On 11/23/2014 07:04 AM, John Feleppa wrote:
> Dear all,
> Has anyone solved the fourth challenge in Chapter 6 of Michael Dawson's
> book, 'Python Programming for the absolute beginner'?
> The challenge: 'Write a new *computer_move()* function for the Tic-Tac-Toe
> game to plug the hole in the computer's strategy.  See if you can create an
> opponent that is unbeatable!'
> The function is as follows:
> def computer_move(board, computer, human):
>      """Make computer move."""
>      # make a copy to work with since function will be changing list
>      board = board[:]
> *    # the best positions to have, in order*
> *    BEST_MOVES = (4, 0, 2, 6, 8, 1, 3, 5, 7)*
>      print("I shall take square number", end=" ")
>      # if computer can win, take that move
>      for move in legal_moves(board):
>          board[move] = computer
>          if winner(board) == computer:
>              print(move)
>              return move
>          # done checking this move, undo it
>          board[move] = EMPTY
>      # if human can win, block that move
>      for move in legal_moves(board):
>          board[move] = human
>          if winner(board) == human:
>              print(move)
>              return move
>          # done checkin this move, undo it
>          board[move] = EMPTY
>      *# since no one can win on next move, pick best open square*
> *    for move in BEST_MOVES:*
> *        if move in legal_moves(board):*
> *            print(move)*
> *            return move*
> I believe a solution lies in the final lines, which I put in bold, and in
> the BEST_MOVES tuple, which is also in bold.  As in, it looks through the
> list of best moves in order regardless of what move the opponent has made.
> So it just dumbly selects the next item in the tuple instead of responding
> to the opponent's move.  So, for example, the following sequence shows the
> computer's weakness:
> a. the opponent goes first in a corner, in Square 0
> b. the computer picks the centre, in Square 5
> c. the opponent picks the opposite corner, Square 8
> d. the weakness - the computer picks the corner, Square 2, which will be
> easily countered by the opponent going in Square 6, instead of the smarter
> Square 1, which will result in a draw, and not a loss.
> HAS ANYONE SOLVED THIS?  I'd much appreciate help here.

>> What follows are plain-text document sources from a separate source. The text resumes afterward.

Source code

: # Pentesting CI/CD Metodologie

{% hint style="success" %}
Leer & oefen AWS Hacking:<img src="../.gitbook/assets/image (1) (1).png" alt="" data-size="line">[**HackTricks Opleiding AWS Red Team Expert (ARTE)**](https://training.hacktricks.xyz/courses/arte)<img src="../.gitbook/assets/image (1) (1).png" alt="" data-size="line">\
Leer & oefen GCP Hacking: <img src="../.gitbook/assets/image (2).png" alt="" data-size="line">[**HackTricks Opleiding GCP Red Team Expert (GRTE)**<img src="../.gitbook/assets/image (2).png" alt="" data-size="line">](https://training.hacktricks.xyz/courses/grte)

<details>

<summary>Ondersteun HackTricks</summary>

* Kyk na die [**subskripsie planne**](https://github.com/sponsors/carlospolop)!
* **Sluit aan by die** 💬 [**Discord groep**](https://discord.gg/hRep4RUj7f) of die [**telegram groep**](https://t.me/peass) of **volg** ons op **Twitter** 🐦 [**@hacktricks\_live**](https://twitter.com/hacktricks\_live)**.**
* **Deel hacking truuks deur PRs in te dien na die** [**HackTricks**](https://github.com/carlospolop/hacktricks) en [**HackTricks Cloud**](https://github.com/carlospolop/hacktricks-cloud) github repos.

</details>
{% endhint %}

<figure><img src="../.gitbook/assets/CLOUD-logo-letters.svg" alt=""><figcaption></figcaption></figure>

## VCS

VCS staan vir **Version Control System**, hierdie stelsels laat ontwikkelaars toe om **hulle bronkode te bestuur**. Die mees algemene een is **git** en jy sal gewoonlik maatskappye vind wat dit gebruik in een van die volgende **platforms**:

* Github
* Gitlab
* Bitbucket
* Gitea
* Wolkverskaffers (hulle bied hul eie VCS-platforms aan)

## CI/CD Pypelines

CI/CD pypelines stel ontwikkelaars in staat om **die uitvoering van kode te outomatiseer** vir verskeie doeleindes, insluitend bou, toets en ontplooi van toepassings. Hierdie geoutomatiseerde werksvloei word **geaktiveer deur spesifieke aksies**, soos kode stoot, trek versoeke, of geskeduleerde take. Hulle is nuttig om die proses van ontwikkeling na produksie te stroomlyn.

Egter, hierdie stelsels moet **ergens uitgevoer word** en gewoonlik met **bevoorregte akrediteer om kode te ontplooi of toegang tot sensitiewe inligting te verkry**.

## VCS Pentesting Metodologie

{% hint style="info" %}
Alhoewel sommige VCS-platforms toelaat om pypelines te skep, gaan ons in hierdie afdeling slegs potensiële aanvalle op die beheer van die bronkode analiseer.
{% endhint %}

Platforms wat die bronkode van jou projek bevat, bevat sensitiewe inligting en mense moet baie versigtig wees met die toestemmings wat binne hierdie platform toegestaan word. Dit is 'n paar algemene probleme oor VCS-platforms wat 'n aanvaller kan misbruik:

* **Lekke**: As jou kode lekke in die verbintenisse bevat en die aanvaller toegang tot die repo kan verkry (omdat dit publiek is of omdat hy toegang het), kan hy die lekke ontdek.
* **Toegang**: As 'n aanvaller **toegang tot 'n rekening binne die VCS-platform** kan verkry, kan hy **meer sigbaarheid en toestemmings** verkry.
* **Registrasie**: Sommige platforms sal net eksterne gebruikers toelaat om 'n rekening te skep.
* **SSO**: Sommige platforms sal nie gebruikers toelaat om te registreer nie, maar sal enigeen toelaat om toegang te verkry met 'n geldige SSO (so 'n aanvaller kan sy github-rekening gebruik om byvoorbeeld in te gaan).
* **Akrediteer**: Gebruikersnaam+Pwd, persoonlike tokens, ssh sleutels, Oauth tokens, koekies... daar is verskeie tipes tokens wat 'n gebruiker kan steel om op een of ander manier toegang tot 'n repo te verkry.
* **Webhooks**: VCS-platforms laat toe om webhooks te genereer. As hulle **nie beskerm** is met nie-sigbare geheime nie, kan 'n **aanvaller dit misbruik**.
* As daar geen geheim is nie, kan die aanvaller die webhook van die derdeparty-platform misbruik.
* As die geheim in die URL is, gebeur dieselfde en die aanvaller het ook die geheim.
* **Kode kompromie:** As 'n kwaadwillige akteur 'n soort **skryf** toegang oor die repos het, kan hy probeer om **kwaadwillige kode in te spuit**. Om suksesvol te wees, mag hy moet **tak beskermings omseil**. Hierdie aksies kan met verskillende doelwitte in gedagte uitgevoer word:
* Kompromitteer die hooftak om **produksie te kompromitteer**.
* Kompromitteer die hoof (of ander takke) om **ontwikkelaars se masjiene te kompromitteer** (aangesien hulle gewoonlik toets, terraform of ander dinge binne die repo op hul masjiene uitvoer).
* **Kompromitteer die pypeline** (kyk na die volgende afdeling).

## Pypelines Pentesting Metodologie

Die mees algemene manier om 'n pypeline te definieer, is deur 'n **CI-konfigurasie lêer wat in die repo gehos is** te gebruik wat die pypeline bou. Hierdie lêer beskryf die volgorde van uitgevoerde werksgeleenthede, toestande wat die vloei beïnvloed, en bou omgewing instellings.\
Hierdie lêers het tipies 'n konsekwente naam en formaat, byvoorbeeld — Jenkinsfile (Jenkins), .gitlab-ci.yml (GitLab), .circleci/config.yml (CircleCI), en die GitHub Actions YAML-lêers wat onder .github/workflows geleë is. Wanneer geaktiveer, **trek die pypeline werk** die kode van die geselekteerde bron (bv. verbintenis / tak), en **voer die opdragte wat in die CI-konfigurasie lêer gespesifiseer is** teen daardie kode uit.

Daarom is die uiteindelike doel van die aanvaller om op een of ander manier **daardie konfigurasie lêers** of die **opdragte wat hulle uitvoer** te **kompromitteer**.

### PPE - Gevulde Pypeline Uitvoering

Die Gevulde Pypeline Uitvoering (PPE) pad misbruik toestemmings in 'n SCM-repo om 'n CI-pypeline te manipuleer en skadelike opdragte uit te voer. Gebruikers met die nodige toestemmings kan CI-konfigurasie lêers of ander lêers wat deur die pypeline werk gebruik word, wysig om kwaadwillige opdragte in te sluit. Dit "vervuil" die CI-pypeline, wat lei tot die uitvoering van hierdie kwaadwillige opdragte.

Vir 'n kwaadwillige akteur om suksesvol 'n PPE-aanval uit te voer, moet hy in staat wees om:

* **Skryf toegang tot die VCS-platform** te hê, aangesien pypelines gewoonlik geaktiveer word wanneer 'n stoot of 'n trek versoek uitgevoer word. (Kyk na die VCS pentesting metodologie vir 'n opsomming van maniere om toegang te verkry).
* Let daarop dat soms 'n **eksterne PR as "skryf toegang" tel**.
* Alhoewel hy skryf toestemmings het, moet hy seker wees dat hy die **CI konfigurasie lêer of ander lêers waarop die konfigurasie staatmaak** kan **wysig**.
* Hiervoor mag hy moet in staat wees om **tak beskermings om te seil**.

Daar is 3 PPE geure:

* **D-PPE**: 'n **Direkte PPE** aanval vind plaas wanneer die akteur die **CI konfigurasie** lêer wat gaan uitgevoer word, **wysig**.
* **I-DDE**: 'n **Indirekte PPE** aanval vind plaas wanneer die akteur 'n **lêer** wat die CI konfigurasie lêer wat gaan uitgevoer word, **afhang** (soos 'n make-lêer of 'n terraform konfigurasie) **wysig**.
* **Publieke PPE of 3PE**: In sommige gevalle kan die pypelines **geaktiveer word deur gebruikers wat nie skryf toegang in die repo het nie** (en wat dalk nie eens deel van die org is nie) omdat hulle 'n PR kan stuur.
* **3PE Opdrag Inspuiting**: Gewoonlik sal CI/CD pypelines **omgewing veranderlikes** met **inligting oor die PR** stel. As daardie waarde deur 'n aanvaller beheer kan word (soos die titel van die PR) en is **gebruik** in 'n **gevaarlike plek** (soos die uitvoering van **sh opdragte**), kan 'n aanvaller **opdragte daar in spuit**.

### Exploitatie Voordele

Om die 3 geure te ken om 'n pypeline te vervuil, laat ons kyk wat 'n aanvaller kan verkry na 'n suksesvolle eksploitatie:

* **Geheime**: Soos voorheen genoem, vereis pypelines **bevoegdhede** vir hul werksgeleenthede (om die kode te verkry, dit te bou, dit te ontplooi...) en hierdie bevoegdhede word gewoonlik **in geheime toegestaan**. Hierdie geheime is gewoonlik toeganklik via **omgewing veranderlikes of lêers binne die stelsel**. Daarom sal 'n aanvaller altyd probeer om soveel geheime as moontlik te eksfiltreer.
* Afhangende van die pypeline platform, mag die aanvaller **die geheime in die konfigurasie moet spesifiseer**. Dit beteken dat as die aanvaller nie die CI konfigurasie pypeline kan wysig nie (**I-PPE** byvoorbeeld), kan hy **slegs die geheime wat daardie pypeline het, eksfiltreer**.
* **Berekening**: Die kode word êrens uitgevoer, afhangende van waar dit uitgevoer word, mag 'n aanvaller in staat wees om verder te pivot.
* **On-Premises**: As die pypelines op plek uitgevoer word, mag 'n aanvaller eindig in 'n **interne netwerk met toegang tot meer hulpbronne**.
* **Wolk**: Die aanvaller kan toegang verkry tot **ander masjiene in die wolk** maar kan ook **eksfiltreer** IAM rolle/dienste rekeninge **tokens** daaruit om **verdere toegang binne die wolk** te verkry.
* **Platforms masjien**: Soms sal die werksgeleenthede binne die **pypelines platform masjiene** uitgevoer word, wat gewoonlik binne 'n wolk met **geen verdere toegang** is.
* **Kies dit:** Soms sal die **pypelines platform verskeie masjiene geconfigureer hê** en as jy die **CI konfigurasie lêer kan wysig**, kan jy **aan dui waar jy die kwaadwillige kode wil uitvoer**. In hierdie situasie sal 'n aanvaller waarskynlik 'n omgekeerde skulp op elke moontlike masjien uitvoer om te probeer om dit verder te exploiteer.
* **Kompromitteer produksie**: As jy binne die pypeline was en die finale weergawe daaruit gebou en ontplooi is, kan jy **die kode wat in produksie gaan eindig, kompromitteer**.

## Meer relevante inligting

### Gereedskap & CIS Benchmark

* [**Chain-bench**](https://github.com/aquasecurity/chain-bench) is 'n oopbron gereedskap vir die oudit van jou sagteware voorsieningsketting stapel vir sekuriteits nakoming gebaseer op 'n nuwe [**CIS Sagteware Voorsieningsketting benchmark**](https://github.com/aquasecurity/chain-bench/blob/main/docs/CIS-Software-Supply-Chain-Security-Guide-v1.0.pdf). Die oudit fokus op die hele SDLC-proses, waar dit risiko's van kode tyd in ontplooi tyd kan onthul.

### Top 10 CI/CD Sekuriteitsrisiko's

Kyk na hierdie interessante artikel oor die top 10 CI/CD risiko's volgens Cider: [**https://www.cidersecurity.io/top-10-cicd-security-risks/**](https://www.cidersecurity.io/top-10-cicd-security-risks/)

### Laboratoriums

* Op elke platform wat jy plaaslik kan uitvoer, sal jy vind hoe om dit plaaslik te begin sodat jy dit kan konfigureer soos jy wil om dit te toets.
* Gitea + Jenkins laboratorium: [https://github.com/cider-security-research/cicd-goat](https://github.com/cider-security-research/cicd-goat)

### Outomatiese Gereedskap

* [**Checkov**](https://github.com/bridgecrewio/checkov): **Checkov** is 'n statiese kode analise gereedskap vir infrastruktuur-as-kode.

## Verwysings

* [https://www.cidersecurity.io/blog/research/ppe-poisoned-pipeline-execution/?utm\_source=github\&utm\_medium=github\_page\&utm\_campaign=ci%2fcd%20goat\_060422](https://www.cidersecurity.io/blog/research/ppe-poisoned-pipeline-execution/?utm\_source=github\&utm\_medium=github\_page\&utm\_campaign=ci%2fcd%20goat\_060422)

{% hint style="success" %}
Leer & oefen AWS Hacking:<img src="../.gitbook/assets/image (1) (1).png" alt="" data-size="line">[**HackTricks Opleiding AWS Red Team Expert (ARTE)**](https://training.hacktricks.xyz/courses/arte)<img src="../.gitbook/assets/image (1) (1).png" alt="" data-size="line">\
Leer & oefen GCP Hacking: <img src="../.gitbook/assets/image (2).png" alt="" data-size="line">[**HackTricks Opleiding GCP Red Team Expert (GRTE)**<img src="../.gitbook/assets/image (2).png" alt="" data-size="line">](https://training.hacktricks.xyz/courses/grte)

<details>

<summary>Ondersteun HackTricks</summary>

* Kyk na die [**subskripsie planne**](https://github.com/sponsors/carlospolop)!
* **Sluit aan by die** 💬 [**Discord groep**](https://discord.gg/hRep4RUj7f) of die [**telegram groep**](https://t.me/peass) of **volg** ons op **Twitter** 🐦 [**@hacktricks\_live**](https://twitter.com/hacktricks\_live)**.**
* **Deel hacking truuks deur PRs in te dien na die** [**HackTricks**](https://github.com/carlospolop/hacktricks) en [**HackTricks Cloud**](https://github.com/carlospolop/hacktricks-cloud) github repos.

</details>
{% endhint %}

I've solved problems similar enough to this one.  Note that once you've 
solved it, the game becomes uninteresting to the other player, as he can 
never win.  Also, every game is repeatable.  To solve these two problems 
it's typical to introduce some randomness and/or some inaccuracy, rather 
than playing perfectly.

A way to greatly improve the odds of winning is to fix the BEST_MOVES 
tuple.  Something like

    BEST_MOVES = (5, 0, 8, 6, 2, 1, 3, 7, 5)

would probably help.

As for a total non-losing strategy, I'd make the function recursive, 
toggling the role of player and computer till there's no choice.  Then 
pick one that the opponent does not win.  Since the total number of 
games isn't that huge, it should be able to iterate through them in a 
reasonable time.  Note that the return value probably should be changed 
to a tuple, indicating who won for a particular call.

If I were then worried about performance, there are many ways to improve 
on it.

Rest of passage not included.